Court Opinion

ID: 3506552
Source: CourtListenerOpinion
Date Created: 2016-07-05 22:16:48.240545+00
Date Added: 2024-06-11T13:10:50.424841
License: Public Domain

We agree that a court may correct clerical errors; and that it may correct its mistakes so that the record shall speak the truth concerning its decision. It cannot correct, under any guise, judicial error after the time for review has passed.
The hearing was on December 9, 1922, and lasted for a few days. On December 28, 1922, Judge Meighen filed his order. Time enough had elapsed for mature deliberation. The order might have been reviewed by certiorari. It was not. Ten or eleven months afterwards it was amended, upon a weak showing by affidavits, by striking out paragraph 7. The theory was that it was not intended to include it. This paragraph finds the statutory facts. It is not inconsistent with paragraph 11; and both 7 and 11 are consistent with the intervening paragraphs 8, 9 and 10. The five paragraphs are interwoven and complete. If the court had not intended 7, it would not have made 8, 9, 10 and 11. By paragraph 11 the engineer was charged with the duty of investigating whether without impairing efficiency the ditch could parallel and immediately adjoin the right of way of the Milwaukee railroad and be wholly on one side or the other, and report to the court.
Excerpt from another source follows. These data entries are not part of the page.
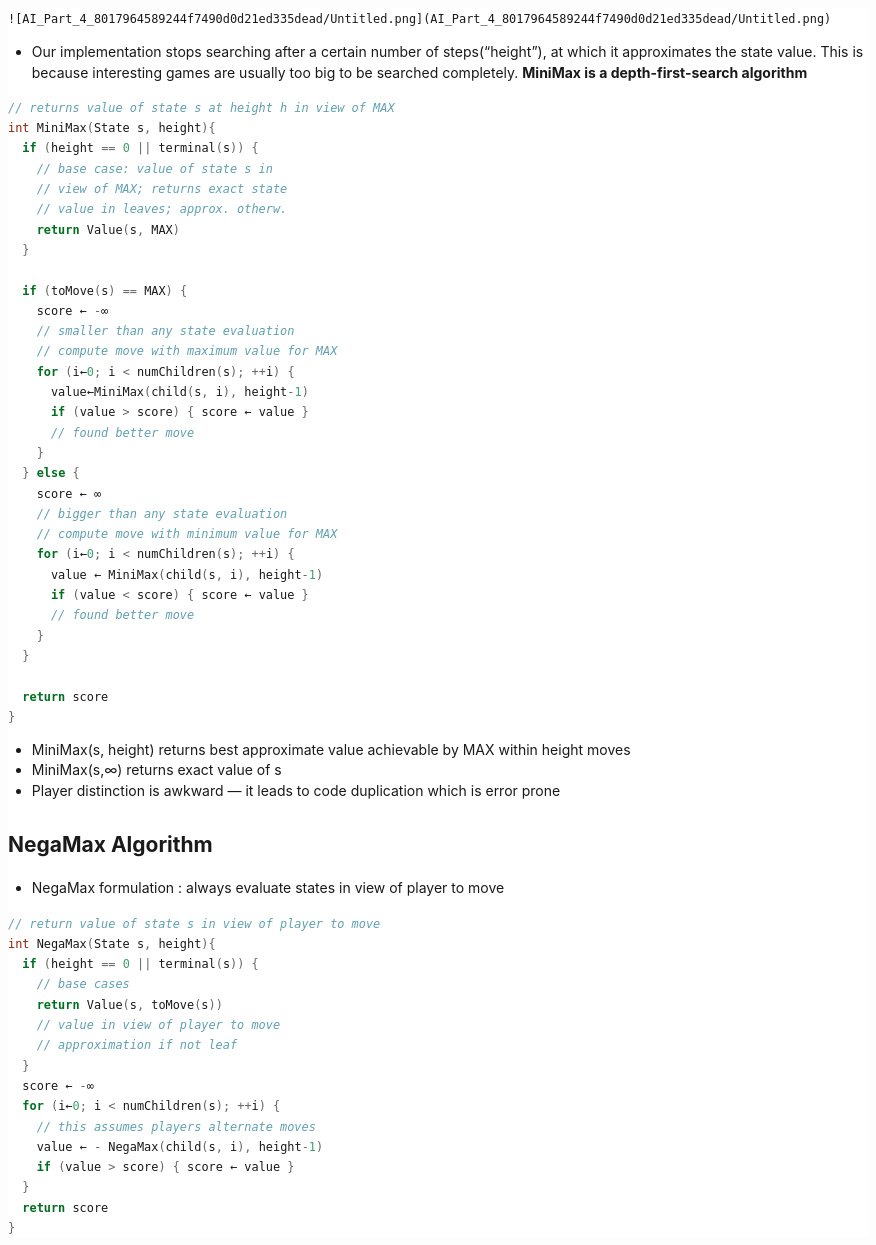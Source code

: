     ![AI_Part_4_8017964589244f7490d0d21ed335dead/Untitled.png](AI_Part_4_8017964589244f7490d0d21ed335dead/Untitled.png)
    
- Our implementation stops searching after a certain number of steps(“height”), at which it approximates the state value. This is because interesting games are usually too big to be searched completely. **MiniMax is a depth-first-search algorithm**

```cpp
// returns value of state s at height h in view of MAX
int MiniMax(State s, height){
  if (height == 0 || terminal(s)) { 
    // base case: value of state s in
    // view of MAX; returns exact state
    // value in leaves; approx. otherw.
    return Value(s, MAX)          
  }   
                            
  if (toMove(s) == MAX) {
    score ← -∞
    // smaller than any state evaluation
    // compute move with maximum value for MAX
    for (i←0; i < numChildren(s); ++i) {
      value←MiniMax(child(s, i), height-1)
      if (value > score) { score ← value } 
      // found better move
    }
  } else {
    score ← ∞
    // bigger than any state evaluation
    // compute move with minimum value for MAX
    for (i←0; i < numChildren(s); ++i) {
      value ← MiniMax(child(s, i), height-1)
      if (value < score) { score ← value } 
      // found better move
    }
  }

  return score
}
```

- MiniMax(s, height) returns best approximate value achievable by MAX within height moves
- MiniMax(s,∞) returns exact value of s
- Player distinction is awkward — it leads to code duplication which is error prone

## NegaMax Algorithm

- NegaMax formulation : always evaluate states in view of player to move

```cpp
// return value of state s in view of player to move
int NegaMax(State s, height){
  if (height == 0 || terminal(s)) { 
    // base cases
    return Value(s, toMove(s))       
    // value in view of player to move
    // approximation if not leaf
  }                                  
  score ← -∞
  for (i←0; i < numChildren(s); ++i) {
    // this assumes players alternate moves
    value ← - NegaMax(child(s, i), height-1)
    if (value > score) { score ← value }
  }
  return score
}
```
The object was to prevent, if it could be done without impairing efficiency, the waste and inconvenience from cutting up the farms, and the expense of bridges; and this was something proper to be done, in the way provided by paragraph 11, at least after the 1917 amendment to the drainage statute. Judge Meighen intended to establish the ditch. Under the claim that he did not, and without judicial review of his order, the respondents are seeking and perhaps getting a different determination.